"Now he is in materialism, in paganism, and the grossest pantheism," said the intractable abbé. "You will damn him, doctor, you will destroy his soul!"

"Still a little patience, my dear abbé," replied the doctor, walking toward another stall. "Soon, in spite of yourself, you will be convinced that I speak truly in extolling the excellence of gluttony, or rather you will think as I do, although you will take occasion to deny the evidence. Now, canon, you are going to see how this gluttony, so dear to you and me, becomes one of the causes of the progress of agriculture, the real basis of the prosperity of the country. And with this subject let me introduce to you my nephew Mathurin, a tiller of those salt meadows, which nourish the only beasts worthy of the gourmand, and which give him those invaluable legs of mutton, those unsurpassed cutlets, those fillets of wonderful beef which even England envies us. I present to you also my nephew Mathurin's wife, native of Le Mans, and familiar with that illustrious school of fattening animals, which produces those pullets and capons known as one of the glories and riches of France."

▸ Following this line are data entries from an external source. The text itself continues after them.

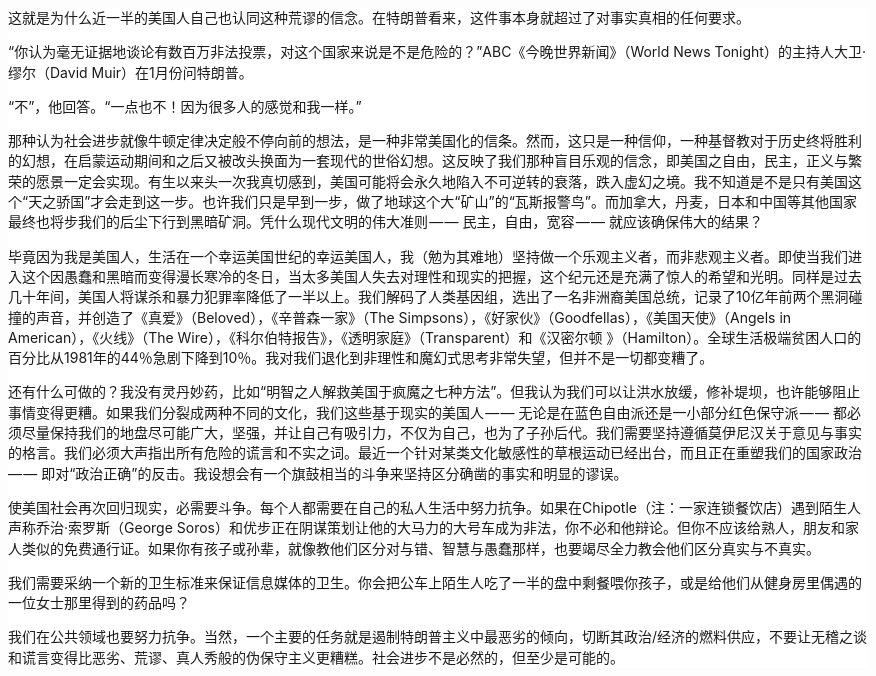 这就是为什么近一半的美国人自己也认同这种荒谬的信念。在特朗普看来，这件事本身就超过了对事实真相的任何要求。

“你认为毫无证据地谈论有数百万非法投票，对这个国家来说是不是危险的？”ABC《今晚世界新闻》（World News Tonight）的主持人大卫·缪尔（David Muir）在1月份问特朗普。

“不”，他回答。“一点也不！因为很多人的感觉和我一样。”

那种认为社会进步就像牛顿定律决定般不停向前的想法，是一种非常美国化的信条。然而，这只是一种信仰，一种基督教对于历史终将胜利的幻想，在启蒙运动期间和之后又被改头换面为一套现代的世俗幻想。这反映了我们那种盲目乐观的信念，即美国之自由，民主，正义与繁荣的愿景一定会实现。有生以来头一次我真切感到，美国可能将会永久地陷入不可逆转的衰落，跌入虚幻之境。我不知道是不是只有美国这个“天之骄国”才会走到这一步。也许我们只是早到一步，做了地球这个大“矿山”的“瓦斯报警鸟”。而加拿大，丹麦，日本和中国等其他国家最终也将步我们的后尘下行到黑暗矿洞。凭什么现代文明的伟大准则 — — 民主，自由，宽容 — — 就应该确保伟大的结果？  

毕竟因为我是美国人，生活在一个幸运美国世纪的幸运美国人，我（勉为其难地）坚持做一个乐观主义者，而非悲观主义者。即使当我们进入这个因愚蠢和黑暗而变得漫长寒冷的冬日，当太多美国人失去对理性和现实的把握，这个纪元还是充满了惊人的希望和光明。同样是过去几十年间，美国人将谋杀和暴力犯罪率降低了一半以上。我们解码了人类基因组，选出了一名非洲裔美国总统，记录了10亿年前两个黑洞碰撞的声音，并创造了《真爱》（Beloved），《辛普森一家》（The Simpsons），《好家伙》（Goodfellas），《美国天使》（Angels in American），《火线》（The Wire），《科尔伯特报告》，《透明家庭》（Transparent）和《汉密尔顿 》（Hamilton）。全球生活极端贫困人口的百分比从1981年的44％急剧下降到10％。我对我们退化到非理性和魔幻式思考非常失望，但并不是一切都变糟了。

还有什么可做的？我没有灵丹妙药，比如“明智之人解救美国于疯魔之七种方法”。但我认为我们可以让洪水放缓，修补堤坝，也许能够阻止事情变得更糟。如果我们分裂成两种不同的文化，我们这些基于现实的美国人 — — 无论是在蓝色自由派还是一小部分红色保守派 — — 都必须尽量保持我们的地盘尽可能广大，坚强，并让自己有吸引力，不仅为自己，也为了子孙后代。我们需要坚持遵循莫伊尼汉关于意见与事实的格言。我们必须大声指出所有危险的谎言和不实之词。最近一个针对某类文化敏感性的草根运动已经出台，而且正在重塑我们的国家政治 — — 即对“政治正确”的反击。我设想会有一个旗鼓相当的斗争来坚持区分确凿的事实和明显的谬误。

使美国社会再次回归现实，必需要斗争。每个人都需要在自己的私人生活中努力抗争。如果在Chipotle（注：一家连锁餐饮店）遇到陌生人声称乔治·索罗斯（George Soros）和优步正在阴谋策划让他的大马力的大号车成为非法，你不必和他辩论。但你不应该给熟人，朋友和家人类似的免费通行证。如果你有孩子或孙辈，就像教他们区分对与错、智慧与愚蠢那样，也要竭尽全力教会他们区分真实与不真实。

我们需要采纳一个新的卫生标准来保证信息媒体的卫生。你会把公车上陌生人吃了一半的盘中剩餐喂你孩子，或是给他们从健身房里偶遇的一位女士那里得到的药品吗？

我们在公共领域也要努力抗争。当然，一个主要的任务就是遏制特朗普主义中最恶劣的倾向，切断其政治/经济的燃料供应，不要让无稽之谈和谎言变得比恶劣、荒谬、真人秀般的伪保守主义更糟糕。社会进步不是必然的，但至少是可能的。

The shop of farmer Mathurin was undeniably less picturesque, less pretty, and by no means so showy as the others, but it had, by way of compensation, an attractive and dignified simplicity.

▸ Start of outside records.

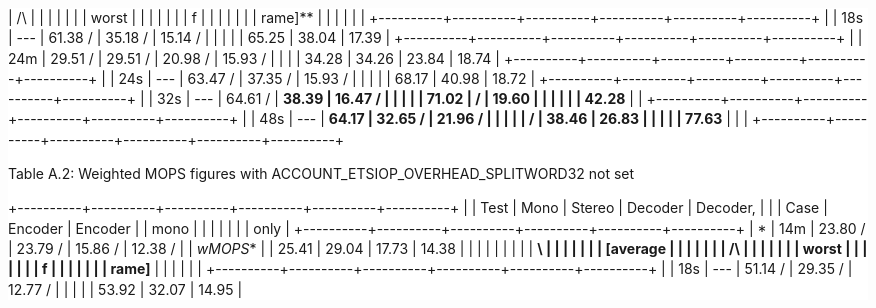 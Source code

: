 | /\       |          |          |          |          |          |
| worst    |          |          |          |          |          |
| f        |          |          |          |          |          |
| rame\]** |          |          |          |          |          |
+----------+----------+----------+----------+----------+----------+
|          | 18s      | \-\--    | 61.38 /  | 35.18 /  | 15.14 /  |
|          |          |          | 65.25    | 38.04    | 17.39    |
+----------+----------+----------+----------+----------+----------+
|          | 24m      | 29.51 /  | 29.51 /  | 20.98 /  | 15.93 /  |
|          |          | 34.28    | 34.26    | 23.84    | 18.74    |
+----------+----------+----------+----------+----------+----------+
|          | 24s      | \-\--    | 63.47 /  | 37.35 /  | 15.93 /  |
|          |          |          | 68.17    | 40.98    | 18.72    |
+----------+----------+----------+----------+----------+----------+
|          | 32s      | \-\--    | 64.61 /  | **38.39  | 16.47 /  |
|          |          |          | 71.02    | /        | 19.60    |
|          |          |          |          | 42.28**  |          |
+----------+----------+----------+----------+----------+----------+
|          | 48s      | \-\--    | **64.17  | 32.65 /  | 21.96 /  |
|          |          |          | /        | 38.46    | 26.83    |
|          |          |          | 77.63**  |          |          |
+----------+----------+----------+----------+----------+----------+

Table A.2: Weighted MOPS figures with
ACCOUNT\_ETSIOP\_OVERHEAD\_SPLITWORD32 not set

+----------+----------+----------+----------+----------+----------+
|          | Test     | Mono     | Stereo   | Decoder  | Decoder, |
|          | Case     | Encoder  | Encoder  |          | mono     |
|          |          |          |          |          | only     |
+----------+----------+----------+----------+----------+----------+
| *        | 14m      | 23.80 /  | 23.79 /  | 15.86 /  | 12.38 /  |
| *wMOPS** |          | 25.41    | 29.04    | 17.73    | 14.38    |
|          |          |          |          |          |          |
| **\      |          |          |          |          |          |
| [average |          |          |          |          |          |
| /\       |          |          |          |          |          |
| worst    |          |          |          |          |          |
| f        |          |          |          |          |          |
| rame\]** |          |          |          |          |          |
+----------+----------+----------+----------+----------+----------+
|          | 18s      | \-\--    | 51.14 /  | 29.35 /  | 12.77 /  |
|          |          |          | 53.92    | 32.07    | 14.95    |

Upon large screens of willow branches, covered with thyme, sage, rosemary, tarragon, and other aromatic herbs, were displayed, in Herculean size, monstrous pieces of beef for roasting, fabulous sirloins, marvellous loins of veal, and those legs and saddles of mutton, and unparalleled cutlets, which have filled the hundred mouths of Rumour with the incomparable flavour of the famous beasts of the salt meadows.

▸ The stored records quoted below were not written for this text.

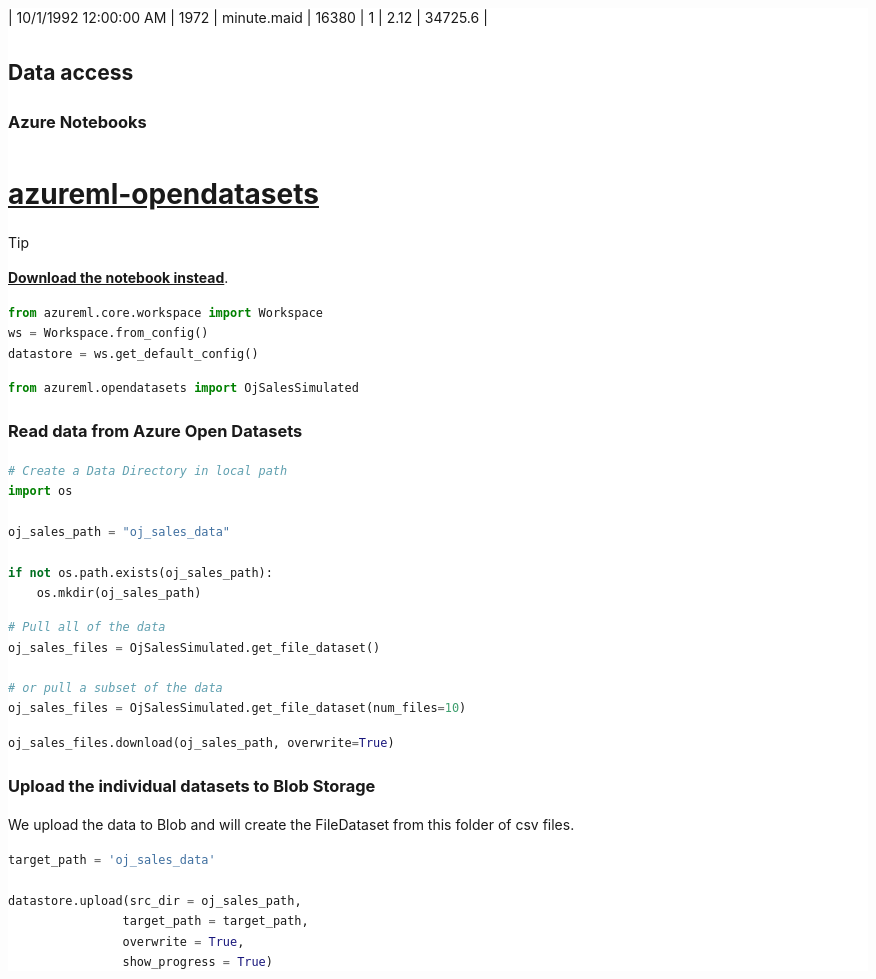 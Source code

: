 | 10/1/1992 12:00:00 AM | 1972 | minute.maid | 16380 | 1 | 2.12 | 34725.6 |

## Data access

### Azure Notebooks

# [azureml-opendatasets](#tab/azureml-opendatasets)



> [!TIP]
> **[Download the notebook instead](https://opendatasets-api.azure.com/discoveryapi/OpenDataset/DownloadNotebook?serviceType=AzureNotebooks&package=azureml-opendatasets&registryId=sample-oj-sales-simulated)**.

```python
from azureml.core.workspace import Workspace
ws = Workspace.from_config()
datastore = ws.get_default_config()
```

```python
from azureml.opendatasets import OjSalesSimulated
```

### Read data from Azure Open Datasets

```python
# Create a Data Directory in local path
import os

oj_sales_path = "oj_sales_data"

if not os.path.exists(oj_sales_path):
    os.mkdir(oj_sales_path)
```

```python
# Pull all of the data
oj_sales_files = OjSalesSimulated.get_file_dataset()

# or pull a subset of the data
oj_sales_files = OjSalesSimulated.get_file_dataset(num_files=10)
```

```python
oj_sales_files.download(oj_sales_path, overwrite=True)
```

### Upload the individual datasets to Blob Storage
We upload the data to Blob and will create the FileDataset from this folder of csv files.  

```python
target_path = 'oj_sales_data'

datastore.upload(src_dir = oj_sales_path,
                target_path = target_path,
                overwrite = True, 
                show_progress = True)
```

Although raw, this delicious meat, surrounded with sweet and pungent herbs, was so delicate and of such a tempting red with its fat of immaculate whiteness, that the glances which Dom Diégo threw upon these specimens of bovine and ovine industry, were nothing less than carnivorous. Half hidden among clusters of water-cresses was a collection of pullets, capons, pure India cocks, and a species of fowl called tardillons, so round and fat and plump, and with a satin skin of such delicacy, that more than one pretty woman might have envied them.

"Oh, how pretty they are! how lovely they are!" stammered the canon. "Oh, it is enough to make one lose his head!"

"Ah, my dear canon," said the doctor, "pray, what will you say when the charming pallor of these pullets will turn into gold by the fires of the turnspit? when, distended almost to breaking by truffles made bluish under their delicate epidermis, this satin skin becomes rosy until it sheds the tear-drops of purple juice, watered by the slow distillation of its fat, as exquisitely delicate as the fat of a quail."

"Enough, doctor!" cried the canon, excited, "enough, I pray you, of braving scandal. I will attack one of those adorable pullets, without the least respect to its present condition."

"Calm yourself, my Lord Dom Diégo," said the doctor, smiling, "the dinner hour approaches and you can then pay your homage to two sisters of these adorable fowls."